Segment Start: THE DATA
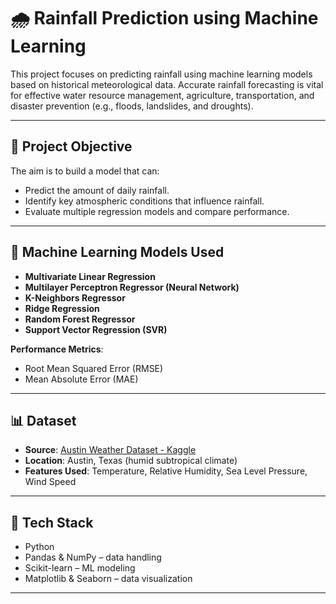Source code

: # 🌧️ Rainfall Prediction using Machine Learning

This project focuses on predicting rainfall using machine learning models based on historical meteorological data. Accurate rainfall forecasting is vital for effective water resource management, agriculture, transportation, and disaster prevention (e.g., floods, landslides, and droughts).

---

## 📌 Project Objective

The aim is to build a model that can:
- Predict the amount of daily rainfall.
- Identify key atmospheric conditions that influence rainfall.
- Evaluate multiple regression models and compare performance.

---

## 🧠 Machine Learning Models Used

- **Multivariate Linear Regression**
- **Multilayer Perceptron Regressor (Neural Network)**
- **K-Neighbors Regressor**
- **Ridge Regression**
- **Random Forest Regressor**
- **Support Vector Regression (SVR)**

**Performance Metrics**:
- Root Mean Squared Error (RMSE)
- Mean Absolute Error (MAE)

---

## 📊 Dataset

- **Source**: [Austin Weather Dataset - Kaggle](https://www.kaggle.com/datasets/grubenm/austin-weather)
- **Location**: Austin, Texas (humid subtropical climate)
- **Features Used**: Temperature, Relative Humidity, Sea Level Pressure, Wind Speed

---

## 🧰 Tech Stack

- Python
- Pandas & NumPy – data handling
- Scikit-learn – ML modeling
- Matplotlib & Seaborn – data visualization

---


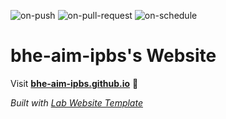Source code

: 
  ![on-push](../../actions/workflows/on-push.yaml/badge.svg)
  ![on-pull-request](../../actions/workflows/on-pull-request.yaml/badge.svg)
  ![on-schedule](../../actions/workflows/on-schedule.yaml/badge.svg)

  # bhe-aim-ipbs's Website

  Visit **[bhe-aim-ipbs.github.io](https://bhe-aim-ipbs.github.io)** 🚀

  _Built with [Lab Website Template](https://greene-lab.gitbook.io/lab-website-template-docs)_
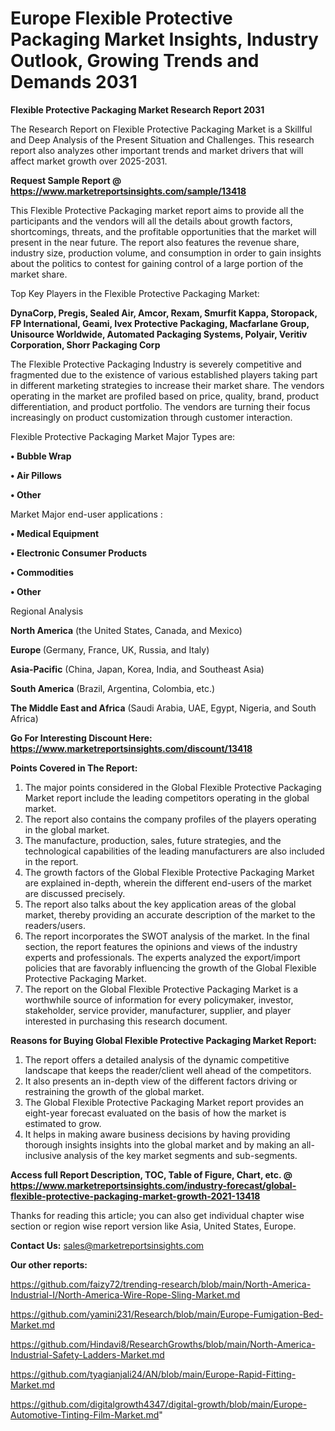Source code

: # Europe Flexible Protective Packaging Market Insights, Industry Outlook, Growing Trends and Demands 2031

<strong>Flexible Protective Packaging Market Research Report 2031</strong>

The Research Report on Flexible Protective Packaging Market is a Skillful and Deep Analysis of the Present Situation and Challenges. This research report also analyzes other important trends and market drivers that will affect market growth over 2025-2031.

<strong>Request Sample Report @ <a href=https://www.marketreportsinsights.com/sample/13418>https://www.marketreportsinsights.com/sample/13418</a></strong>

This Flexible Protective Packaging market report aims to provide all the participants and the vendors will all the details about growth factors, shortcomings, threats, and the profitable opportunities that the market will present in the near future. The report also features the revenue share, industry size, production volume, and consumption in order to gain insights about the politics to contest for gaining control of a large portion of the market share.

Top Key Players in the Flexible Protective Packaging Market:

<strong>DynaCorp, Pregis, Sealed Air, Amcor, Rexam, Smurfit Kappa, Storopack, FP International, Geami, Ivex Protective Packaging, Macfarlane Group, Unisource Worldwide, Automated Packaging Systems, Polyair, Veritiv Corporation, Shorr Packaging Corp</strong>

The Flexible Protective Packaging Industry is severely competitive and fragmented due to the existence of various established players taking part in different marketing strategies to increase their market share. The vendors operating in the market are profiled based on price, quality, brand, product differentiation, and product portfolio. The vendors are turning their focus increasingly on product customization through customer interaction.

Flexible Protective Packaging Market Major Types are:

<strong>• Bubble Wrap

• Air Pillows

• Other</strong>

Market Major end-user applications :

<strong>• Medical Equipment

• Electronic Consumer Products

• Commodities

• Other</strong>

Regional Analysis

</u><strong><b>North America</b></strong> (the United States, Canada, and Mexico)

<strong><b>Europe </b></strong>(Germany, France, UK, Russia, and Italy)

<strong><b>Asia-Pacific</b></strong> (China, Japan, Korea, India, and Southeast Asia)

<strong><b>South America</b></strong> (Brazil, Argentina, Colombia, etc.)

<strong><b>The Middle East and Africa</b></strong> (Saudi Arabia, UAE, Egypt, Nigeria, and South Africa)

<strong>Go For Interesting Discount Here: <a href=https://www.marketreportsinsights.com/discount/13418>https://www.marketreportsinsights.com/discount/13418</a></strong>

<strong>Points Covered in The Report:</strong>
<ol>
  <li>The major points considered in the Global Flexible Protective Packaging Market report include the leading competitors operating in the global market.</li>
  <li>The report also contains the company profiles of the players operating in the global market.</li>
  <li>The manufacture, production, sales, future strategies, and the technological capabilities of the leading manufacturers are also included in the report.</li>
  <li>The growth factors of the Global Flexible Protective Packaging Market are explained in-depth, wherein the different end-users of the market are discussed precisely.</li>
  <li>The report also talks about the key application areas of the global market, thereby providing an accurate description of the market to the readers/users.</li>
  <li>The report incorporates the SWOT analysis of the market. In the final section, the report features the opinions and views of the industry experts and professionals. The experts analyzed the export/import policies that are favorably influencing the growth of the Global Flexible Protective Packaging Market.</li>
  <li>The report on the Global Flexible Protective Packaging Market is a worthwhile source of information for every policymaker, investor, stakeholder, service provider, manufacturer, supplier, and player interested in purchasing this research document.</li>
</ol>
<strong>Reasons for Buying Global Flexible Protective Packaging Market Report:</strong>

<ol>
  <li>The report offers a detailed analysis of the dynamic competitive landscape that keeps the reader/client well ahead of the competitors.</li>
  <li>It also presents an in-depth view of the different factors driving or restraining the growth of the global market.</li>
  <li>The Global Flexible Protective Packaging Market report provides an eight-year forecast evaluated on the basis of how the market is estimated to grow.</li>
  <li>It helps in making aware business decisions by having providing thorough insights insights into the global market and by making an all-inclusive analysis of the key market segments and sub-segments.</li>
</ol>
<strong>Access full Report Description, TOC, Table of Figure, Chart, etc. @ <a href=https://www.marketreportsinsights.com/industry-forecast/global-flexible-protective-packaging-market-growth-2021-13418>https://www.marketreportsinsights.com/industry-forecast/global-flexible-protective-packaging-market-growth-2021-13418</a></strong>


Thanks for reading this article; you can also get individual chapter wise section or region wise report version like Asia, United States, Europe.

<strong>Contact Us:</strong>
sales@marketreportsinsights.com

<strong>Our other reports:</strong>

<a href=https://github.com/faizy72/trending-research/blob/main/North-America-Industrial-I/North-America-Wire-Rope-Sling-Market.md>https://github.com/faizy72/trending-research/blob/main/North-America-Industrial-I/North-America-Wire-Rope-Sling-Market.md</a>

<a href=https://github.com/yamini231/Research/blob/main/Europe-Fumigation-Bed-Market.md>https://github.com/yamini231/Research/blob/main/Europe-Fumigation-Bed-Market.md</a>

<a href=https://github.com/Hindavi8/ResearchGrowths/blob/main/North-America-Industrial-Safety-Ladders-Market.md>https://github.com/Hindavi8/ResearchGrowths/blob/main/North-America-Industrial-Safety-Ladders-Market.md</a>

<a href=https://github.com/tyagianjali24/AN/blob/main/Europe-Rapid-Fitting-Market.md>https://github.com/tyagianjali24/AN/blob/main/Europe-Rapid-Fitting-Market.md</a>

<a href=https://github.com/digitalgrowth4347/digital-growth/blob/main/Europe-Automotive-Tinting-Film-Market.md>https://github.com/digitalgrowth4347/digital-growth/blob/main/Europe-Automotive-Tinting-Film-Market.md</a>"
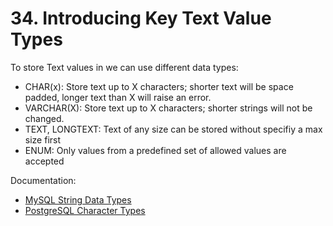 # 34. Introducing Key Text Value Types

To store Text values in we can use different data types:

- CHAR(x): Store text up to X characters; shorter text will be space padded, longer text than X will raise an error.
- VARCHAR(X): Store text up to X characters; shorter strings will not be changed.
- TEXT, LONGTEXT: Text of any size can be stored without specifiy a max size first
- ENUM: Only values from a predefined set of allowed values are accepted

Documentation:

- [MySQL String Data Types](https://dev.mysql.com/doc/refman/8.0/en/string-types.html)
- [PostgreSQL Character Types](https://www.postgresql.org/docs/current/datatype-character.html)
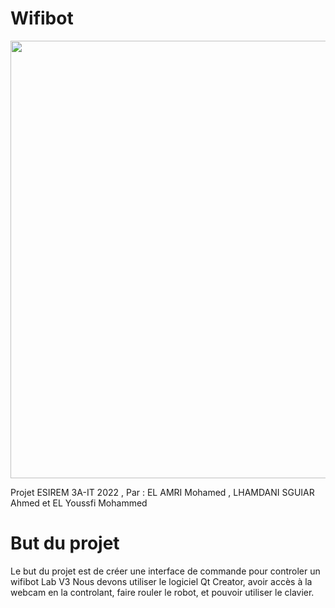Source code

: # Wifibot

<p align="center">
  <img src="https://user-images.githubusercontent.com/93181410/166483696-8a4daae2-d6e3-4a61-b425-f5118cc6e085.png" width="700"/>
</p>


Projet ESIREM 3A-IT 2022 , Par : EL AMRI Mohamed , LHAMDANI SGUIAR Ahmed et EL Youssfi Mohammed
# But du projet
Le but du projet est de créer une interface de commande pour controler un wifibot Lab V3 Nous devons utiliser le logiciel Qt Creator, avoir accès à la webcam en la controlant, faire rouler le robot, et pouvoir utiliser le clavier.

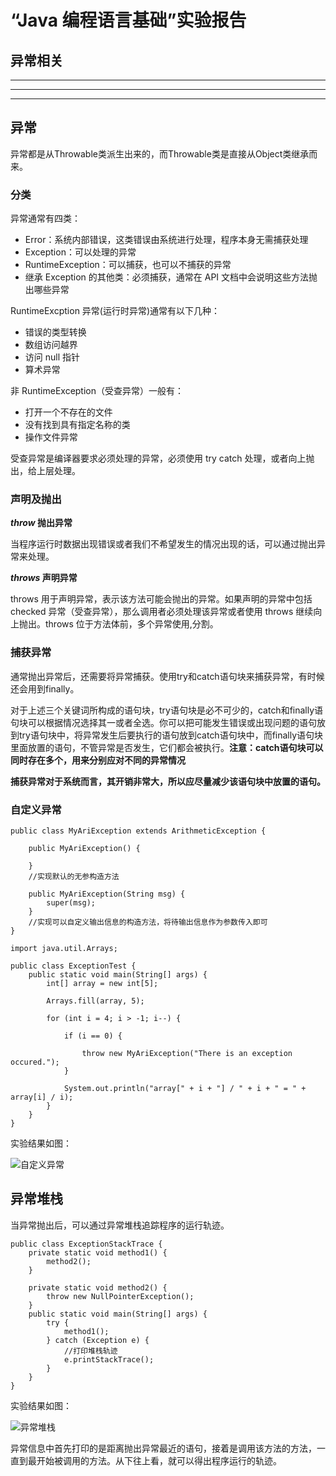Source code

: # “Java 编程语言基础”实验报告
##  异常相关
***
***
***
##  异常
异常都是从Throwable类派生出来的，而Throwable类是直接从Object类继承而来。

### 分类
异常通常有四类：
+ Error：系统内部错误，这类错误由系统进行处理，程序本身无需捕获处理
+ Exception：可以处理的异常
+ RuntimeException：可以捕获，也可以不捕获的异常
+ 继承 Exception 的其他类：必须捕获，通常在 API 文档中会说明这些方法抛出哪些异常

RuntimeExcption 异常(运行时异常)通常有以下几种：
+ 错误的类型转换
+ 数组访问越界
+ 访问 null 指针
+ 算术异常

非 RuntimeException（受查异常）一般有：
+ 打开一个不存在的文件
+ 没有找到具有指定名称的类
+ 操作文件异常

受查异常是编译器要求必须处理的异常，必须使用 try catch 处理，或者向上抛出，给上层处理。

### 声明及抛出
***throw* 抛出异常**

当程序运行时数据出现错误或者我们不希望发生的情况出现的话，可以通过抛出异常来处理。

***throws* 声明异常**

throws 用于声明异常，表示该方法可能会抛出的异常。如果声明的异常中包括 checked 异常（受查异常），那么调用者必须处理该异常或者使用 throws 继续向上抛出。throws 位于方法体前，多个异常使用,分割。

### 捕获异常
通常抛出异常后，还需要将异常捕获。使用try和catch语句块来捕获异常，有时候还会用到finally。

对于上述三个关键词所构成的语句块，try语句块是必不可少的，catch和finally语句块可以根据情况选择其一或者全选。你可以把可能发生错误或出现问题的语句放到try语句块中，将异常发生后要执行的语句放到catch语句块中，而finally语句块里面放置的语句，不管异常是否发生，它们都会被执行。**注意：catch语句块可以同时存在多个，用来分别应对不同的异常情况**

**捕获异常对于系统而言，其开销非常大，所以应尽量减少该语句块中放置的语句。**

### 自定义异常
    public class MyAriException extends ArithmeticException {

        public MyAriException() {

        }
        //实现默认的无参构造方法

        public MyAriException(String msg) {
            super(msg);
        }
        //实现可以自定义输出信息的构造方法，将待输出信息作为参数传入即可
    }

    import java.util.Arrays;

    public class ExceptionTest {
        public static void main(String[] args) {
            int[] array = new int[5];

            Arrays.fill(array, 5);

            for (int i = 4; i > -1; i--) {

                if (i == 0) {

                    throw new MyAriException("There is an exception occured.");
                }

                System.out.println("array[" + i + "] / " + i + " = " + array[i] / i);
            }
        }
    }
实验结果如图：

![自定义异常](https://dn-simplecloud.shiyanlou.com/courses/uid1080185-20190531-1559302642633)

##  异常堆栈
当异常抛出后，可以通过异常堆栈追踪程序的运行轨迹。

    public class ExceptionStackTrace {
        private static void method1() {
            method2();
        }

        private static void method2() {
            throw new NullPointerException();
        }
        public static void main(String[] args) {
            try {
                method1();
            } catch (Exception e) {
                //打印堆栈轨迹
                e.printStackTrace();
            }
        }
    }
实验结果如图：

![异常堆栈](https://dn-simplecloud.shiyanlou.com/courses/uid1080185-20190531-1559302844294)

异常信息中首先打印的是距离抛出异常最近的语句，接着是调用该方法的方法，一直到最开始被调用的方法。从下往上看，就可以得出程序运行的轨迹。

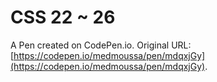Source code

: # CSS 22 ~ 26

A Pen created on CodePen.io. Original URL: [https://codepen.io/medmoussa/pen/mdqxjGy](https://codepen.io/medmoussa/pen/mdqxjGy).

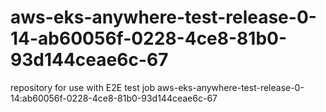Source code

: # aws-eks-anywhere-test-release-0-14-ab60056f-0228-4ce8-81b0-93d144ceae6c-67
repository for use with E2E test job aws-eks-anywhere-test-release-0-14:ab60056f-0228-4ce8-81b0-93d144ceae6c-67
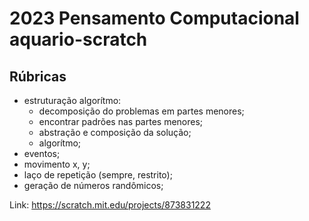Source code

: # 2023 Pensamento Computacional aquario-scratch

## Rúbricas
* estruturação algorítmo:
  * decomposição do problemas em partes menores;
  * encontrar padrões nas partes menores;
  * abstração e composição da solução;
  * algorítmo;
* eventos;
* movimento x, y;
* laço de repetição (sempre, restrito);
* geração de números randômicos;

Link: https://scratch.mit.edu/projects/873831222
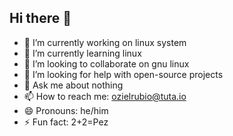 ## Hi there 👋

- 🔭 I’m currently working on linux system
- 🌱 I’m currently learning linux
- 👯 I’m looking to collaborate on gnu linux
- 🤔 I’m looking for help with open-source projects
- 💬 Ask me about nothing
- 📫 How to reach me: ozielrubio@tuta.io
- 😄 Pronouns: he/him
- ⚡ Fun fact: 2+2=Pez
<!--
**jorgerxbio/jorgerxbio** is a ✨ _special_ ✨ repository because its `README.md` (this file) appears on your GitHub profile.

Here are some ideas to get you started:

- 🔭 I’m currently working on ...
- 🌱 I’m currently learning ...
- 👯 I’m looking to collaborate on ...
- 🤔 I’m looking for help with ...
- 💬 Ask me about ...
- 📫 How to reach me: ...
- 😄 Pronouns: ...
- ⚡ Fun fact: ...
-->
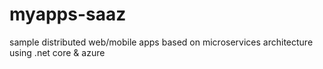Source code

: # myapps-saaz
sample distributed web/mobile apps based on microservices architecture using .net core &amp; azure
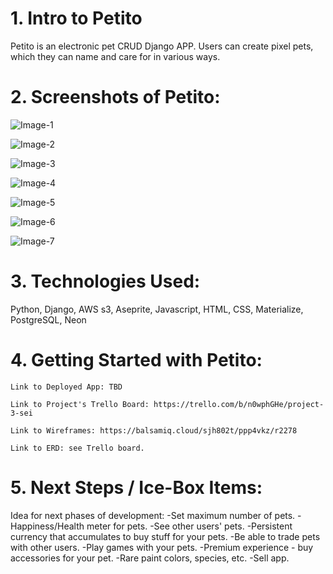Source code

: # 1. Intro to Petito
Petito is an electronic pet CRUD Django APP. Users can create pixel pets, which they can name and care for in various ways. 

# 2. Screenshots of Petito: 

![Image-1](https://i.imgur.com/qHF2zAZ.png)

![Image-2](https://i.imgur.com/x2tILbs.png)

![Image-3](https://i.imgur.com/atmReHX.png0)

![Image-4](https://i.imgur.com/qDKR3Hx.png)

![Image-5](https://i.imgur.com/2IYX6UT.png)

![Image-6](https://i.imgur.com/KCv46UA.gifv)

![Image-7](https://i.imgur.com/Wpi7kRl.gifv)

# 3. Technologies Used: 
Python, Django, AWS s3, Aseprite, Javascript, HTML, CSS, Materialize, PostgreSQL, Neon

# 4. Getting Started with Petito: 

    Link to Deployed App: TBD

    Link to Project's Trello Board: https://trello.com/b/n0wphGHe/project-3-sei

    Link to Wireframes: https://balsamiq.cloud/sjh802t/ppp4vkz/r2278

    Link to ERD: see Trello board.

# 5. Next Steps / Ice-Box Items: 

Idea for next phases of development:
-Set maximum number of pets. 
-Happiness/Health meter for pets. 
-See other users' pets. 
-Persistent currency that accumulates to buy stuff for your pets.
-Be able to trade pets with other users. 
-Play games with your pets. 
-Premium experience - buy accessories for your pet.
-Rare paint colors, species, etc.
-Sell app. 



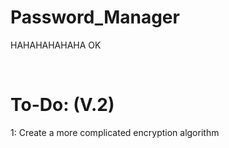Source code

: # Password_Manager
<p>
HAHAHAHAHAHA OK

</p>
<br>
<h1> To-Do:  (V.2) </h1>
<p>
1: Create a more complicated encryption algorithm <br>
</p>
Segment End: THE DATA
→ **ACTIVITY**
Taking the lines above, repeat exactly those from the line that contains "- **K-Neighbors Regressor**" through the line that contains "## 📊 Dataset", and both of those lines as well. Include nothing else.

→ **OUTPUT OF THE EXERCISE**
- **K-Neighbors Regressor**
- **Ridge Regression**
- **Random Forest Regressor**
- **Support Vector Regression (SVR)**

**Performance Metrics**:
- Root Mean Squared Error (RMSE)
- Mean Absolute Error (MAE)

---

## 📊 Dataset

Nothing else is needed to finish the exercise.